Грабили не только в домах, но и на улице. Подходили, спрашивали документы и, увидев из них, что задержанный — еврей, отнимали деньги или, угрожая арестом, вымогали более или менее крупные суммы. При этом били нещадно. Типичным в этом смысле является следующий случай, зарегистрированный со слов пострадавшего в Екатеринославе. Пострадавший Поздняковский 27-го июля проходил по мосту. Караул остановил его и потребовал денег. Денег у потерпевшего не оказалось. Его завели в будку и подвергли тщательному обыску. Денег не нашли, захотели снять брюки, но Поздняковский оказал сопротивление. Солдаты повели его к дежурному офицеру, и один солдат спросил: «Г. прапорщик, извольте видеть, у меня совсем порваны брюки, я хочу снять с него штаны». Офицер ответил: «Что же, если нужно, — бери». Просьбы потерпевшего на офицера не повлияли. Офицер вышел из сарая, солдаты раздели Поздняковского догола и около часу подвергали пыткам.
Избиения в этот период встречаются гораздо чаще, Обычно они сопровождают грабеж. Из зарегистрированных в Екатеринославе 319 случаев ограбления 53 сопровождались избиениями. Но нередко они носят и самостоятельный характер. В материалах Харьковской еврейской общины имеется в высшей степени характерное показание этого рода. Яков Утевский, 58 лет, торговец, грамотный, сообщает: «Вчера… к синагоге подъехали 3 офицера... Один из них… подбежал к группе евреев, стоявшей у калитки, схватил одного еврея — слепого, бросил его на землю и стал топтать ногами. Другой офицер нагайкой стал сечь остальных евреев; они разбежались, а офицер гнался за ними и сек нагайкой. При этом офицера ругались, грозили вырезать всех жидов...»

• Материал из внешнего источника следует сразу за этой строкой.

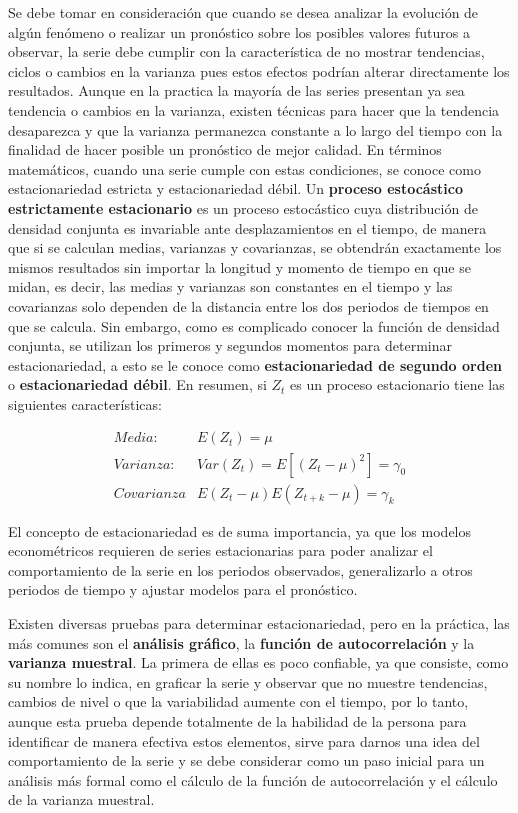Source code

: Se debe tomar en consideración que cuando se desea analizar la evolución de algún fenómeno o realizar un pronóstico sobre los posibles valores futuros a observar, la serie debe cumplir con la característica de no mostrar tendencias, ciclos o cambios en la varianza  pues estos efectos podrían alterar directamente los resultados. Aunque en la practica la mayoría de las series presentan ya sea tendencia o cambios en la varianza, existen técnicas para hacer que la tendencia desaparezca y que la varianza permanezca constante a lo largo del tiempo con la finalidad de hacer posible un pronóstico de mejor calidad. En términos matemáticos, cuando una serie cumple con estas condiciones, se conoce como estacionariedad estricta y estacionariedad débil. Un \textbf{proceso estocástico estrictamente estacionario} es un proceso estocástico cuya distribución de densidad conjunta es invariable ante desplazamientos en el tiempo, de manera que si se calculan medias, varianzas y covarianzas, se obtendrán exactamente los mismos resultados sin importar la longitud y momento de tiempo en que se midan, es decir, las medias y varianzas son constantes en el tiempo y las covarianzas  solo dependen de la distancia entre los dos periodos de tiempos en que se calcula. Sin embargo, como es complicado conocer la función de densidad conjunta, se utilizan los primeros y segundos momentos para determinar estacionariedad, a esto se le conoce como \textbf{estacionariedad de segundo orden } o \textbf{estacionariedad débil}. En resumen, si $Z_t$ es un proceso estacionario tiene las siguientes características:

\begin{eqnarray}
        Media: & E(Z_t)=\mu  \nonumber \\ 
        Varianza:  & Var(Z_t)=E[(Z_t- \mu )^2]=\gamma_0   \\ 
        Covarianza & E(Z_t-\mu)E(Z_{t+k}-\mu)=\gamma_k  \nonumber 
\end{eqnarray} 

El concepto de estacionariedad es de suma importancia, ya que los modelos econométricos requieren de series estacionarias para poder analizar el comportamiento de la serie en los periodos observados, generalizarlo a otros periodos de tiempo y ajustar modelos para el pronóstico.\newline

Existen diversas pruebas para determinar estacionariedad, pero en la práctica, las más comunes son el \textbf{análisis gráfico}, la \textbf{función de autocorrelación} y la \textbf{varianza muestral}. La primera de ellas es poco confiable, ya que consiste, como su nombre lo indica, en graficar la serie y observar que no muestre tendencias, cambios de nivel o que la variabilidad aumente con el tiempo, por lo tanto, aunque esta prueba depende totalmente de la habilidad de la persona para identificar de manera efectiva estos elementos, sirve para darnos una idea del comportamiento de la serie y se debe considerar como un paso inicial para un análisis más formal como el cálculo de la función de autocorrelación y el cálculo de la varianza muestral.\newline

Еще чаще имели место избиения при арестах. И здесь установился уже известный трафарет, образцом которого может служить такой, например, бесхитростный рассказ поденного рабочего Залмана Генина, 55 лет: «В понедельник, 4-го июля, часа в 4 дня, я шел с работы домой... Немного выпивший неизвестный потребовал у меня документ. Я показал мое удостоверение, выданное мне еще при госпитале. Неизвестный посмотрел документ и сказал: «А, ты жид, пойдем в участок» и повел меня в 1-ый участок. Там он меня ударил нагайкой; меня били нагайками все бывшие там начальники; милиционеры меня не били. Один начальник в эполетах поставил мне револьвер в рот и сказал: «выбирай смерть либо в рот, либо в живот». Он меня страшно мучил; он говорил по-немецки. Часа два меня там продержали, все время били, и только вечером арестовавший меня пошел со мной в 3-ий участок для удостоверения моей личности. Он гнал меня перед собой и бил нагайкой. Шагов 50 он меня гнал, потом спросил, есть ли у меня деньги; я сказал, что нет. Он бросил меня и ушел». Не щадили и женщин. Арестованную вместе со своими впоследствии расстрелянными сыновьями и братом Лию Фелициан жестоко высекли в канцелярии Дроздовского полка 12 солдат. Фелициан была унесена в бесчувственном состоянии.
Особой формой антисемитского террора были аресты. Арестовывали под различными, самыми нелепыми предлогами, по доносу различных лиц, сводящих личные счеты. В материалах Харьковской еврейской общины зарегистрирован ряд таких случаев. Домовладелец и подрядчик. Шифман был арестован добровольческим офицером Ждановым в отместку за то, что тот вел когда-то судебную тяжбу с отцом Жданова по поводу приобретенного дома. Пекарь Яков Ошеров был арестован, как «большевик», по доносу дворничихи дома № 25 по Ярославской улице, поссорившейся с ним на той почве, что она не разрешала Ошерову брать воду из их двора. 16-летняя работница на папиросной фабрике Зельда Каган поссорилась как-то с русским парнем: тот выругал ее «жидовкой», а она его «черносотенцем». Когда пришли добровольцы, обиженный парень встретился с Каган и сказал: «вот погоди, я сообщу, что ты коммунистка». Угрозу он исполнил, и Каган была арестована. Лавочник Палевский и его дочь Сарра арестованы были по доносу соседа, шофера Бирюкова, в свое время, при большевиках, арестованного за погромную агитацию.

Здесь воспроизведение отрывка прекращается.